Monday, December 29, 2025

FROM BURGERS TO STEAK TO 'LAB MEAT' - SUBSTITUTES BASED ON NATURALLY OCCURRING PROTEINS - SCIENTISTS' REPORT IN THE HANDS OF THE EU

 Filenews 29 December 2025 - by Marilena Panayi



Replacing meat with plant-based substitutes is probably now a thing of the past. Laboratory-made meat, i.e. meat that is not meat but looks like it, contains all proteins and other ingredients but is not part of any animal, is the new puzzle for the international scientific community. Meat with protein from insects, microbial fermentations or even cells from animal tissues processed in the laboratory, are under discussion or even under construction and it is possible that we will soon see them on the market or even on our plates.

After all, scientists in various parts of the world have already entered the laboratories and are trying to bring to our plate a, as acceptable as possible form of an alternative steak or an alternative burger, with the question not being whether alternative meat can gain ground in the market since several plant-based substitutes have been circulating and consumed by millions of people for years.

In this case, the question concerns whether consumers, even if the food they see on their plate looks 100% like a steak, will prefer it and consume it, since they know that protein from insects or bacteria or yeasts grown in a tank or animal tissues that have been cultured has been used for its manufacture.

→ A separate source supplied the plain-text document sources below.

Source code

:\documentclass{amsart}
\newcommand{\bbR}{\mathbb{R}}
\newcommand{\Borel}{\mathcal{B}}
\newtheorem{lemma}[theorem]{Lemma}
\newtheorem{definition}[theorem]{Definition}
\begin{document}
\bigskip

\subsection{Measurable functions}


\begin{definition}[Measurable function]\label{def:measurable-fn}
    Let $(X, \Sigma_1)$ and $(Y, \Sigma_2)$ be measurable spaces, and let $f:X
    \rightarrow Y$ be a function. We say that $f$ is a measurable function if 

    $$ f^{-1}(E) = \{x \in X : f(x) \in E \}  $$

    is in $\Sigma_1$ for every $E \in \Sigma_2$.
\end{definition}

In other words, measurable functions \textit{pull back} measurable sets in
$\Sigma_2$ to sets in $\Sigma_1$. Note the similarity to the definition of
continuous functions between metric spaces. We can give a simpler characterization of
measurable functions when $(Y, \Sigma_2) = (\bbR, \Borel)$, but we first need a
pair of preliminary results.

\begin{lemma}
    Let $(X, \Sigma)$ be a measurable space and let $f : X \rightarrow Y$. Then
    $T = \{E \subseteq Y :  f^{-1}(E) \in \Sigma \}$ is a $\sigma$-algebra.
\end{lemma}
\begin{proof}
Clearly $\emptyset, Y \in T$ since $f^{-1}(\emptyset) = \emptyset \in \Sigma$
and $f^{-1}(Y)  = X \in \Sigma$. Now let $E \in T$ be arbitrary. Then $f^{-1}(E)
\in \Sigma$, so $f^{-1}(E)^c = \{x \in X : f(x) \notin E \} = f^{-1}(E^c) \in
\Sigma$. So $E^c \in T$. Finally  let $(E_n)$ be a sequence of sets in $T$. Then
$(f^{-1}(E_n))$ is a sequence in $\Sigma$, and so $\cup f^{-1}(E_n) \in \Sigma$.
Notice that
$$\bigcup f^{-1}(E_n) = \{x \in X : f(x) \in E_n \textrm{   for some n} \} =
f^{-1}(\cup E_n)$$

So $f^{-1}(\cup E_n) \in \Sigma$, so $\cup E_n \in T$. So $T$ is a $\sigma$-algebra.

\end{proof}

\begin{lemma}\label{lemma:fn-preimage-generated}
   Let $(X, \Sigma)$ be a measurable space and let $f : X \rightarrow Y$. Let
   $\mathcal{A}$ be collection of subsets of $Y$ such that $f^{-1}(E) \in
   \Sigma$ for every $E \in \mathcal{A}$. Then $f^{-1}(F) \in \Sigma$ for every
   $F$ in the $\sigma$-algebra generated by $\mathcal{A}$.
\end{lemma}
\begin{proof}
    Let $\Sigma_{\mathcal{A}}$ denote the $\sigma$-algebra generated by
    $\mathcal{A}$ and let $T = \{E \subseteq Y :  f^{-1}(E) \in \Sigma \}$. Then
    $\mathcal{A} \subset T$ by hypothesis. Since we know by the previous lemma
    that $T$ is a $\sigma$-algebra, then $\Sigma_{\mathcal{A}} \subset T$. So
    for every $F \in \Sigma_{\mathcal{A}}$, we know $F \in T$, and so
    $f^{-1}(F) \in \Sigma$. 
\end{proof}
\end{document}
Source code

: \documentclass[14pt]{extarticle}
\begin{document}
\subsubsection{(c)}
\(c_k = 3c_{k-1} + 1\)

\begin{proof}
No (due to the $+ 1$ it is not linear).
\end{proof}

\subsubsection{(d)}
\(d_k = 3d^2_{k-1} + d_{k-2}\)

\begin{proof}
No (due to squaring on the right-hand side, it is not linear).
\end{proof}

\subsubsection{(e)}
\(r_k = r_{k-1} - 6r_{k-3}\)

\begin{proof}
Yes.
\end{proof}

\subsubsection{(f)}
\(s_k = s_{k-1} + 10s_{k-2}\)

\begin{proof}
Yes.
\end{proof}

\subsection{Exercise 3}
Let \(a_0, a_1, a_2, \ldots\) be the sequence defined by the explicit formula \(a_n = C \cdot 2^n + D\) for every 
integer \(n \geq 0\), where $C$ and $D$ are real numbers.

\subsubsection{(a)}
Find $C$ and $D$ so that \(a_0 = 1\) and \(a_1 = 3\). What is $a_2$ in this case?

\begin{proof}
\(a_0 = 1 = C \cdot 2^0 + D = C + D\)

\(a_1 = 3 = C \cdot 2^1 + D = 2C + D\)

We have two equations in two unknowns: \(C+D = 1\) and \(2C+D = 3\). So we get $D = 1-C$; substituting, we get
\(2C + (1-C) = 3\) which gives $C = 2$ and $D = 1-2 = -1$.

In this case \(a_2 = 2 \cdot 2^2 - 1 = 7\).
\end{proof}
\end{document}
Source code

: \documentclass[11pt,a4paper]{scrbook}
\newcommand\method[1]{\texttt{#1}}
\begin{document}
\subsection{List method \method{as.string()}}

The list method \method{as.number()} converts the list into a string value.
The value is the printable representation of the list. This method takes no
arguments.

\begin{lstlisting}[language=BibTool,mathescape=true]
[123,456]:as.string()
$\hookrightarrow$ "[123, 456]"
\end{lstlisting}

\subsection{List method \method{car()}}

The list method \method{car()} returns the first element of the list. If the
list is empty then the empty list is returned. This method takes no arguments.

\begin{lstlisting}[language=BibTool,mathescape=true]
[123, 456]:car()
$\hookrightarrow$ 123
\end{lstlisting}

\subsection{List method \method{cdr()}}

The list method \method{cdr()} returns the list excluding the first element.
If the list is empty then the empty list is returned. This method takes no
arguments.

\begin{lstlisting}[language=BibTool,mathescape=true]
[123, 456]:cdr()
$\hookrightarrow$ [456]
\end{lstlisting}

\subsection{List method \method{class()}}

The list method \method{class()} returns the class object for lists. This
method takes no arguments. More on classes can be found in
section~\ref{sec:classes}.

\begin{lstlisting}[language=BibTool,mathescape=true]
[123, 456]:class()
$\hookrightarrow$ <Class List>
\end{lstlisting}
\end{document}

In Asia, specific types of meat have already been "cooked" and a share of this emerging industry is probably also being sought by Europe, with the European Commission having already contacted the Advisory Committee of the European Academies of Sciences (EASAC) and specifically the Life Sciences and Public Health group, asking for its opinion. In fact, the Cyprus Academy of Sciences, Letters, and Arts is represented in this group by Professor Leontios Kostrikis.

The Commission's report has been prepared and is in the hands of the EU for further action. It is an extensive scientific text, which attempts to map alternatives to meat, in the context of the environmental objectives of the European Union, taking into account, among other things, the pressures on traditional livestock farming. It analyzes the data, explains the alternatives and at the same time records some doubts as to whether this particular meat production technology can be accepted.

The most well-known and already widespread alternative is plant-based meat substitutes. These are products based on plant-based proteins, such as soy or pea, and have been processed to mimic the taste, texture and appearance of meat.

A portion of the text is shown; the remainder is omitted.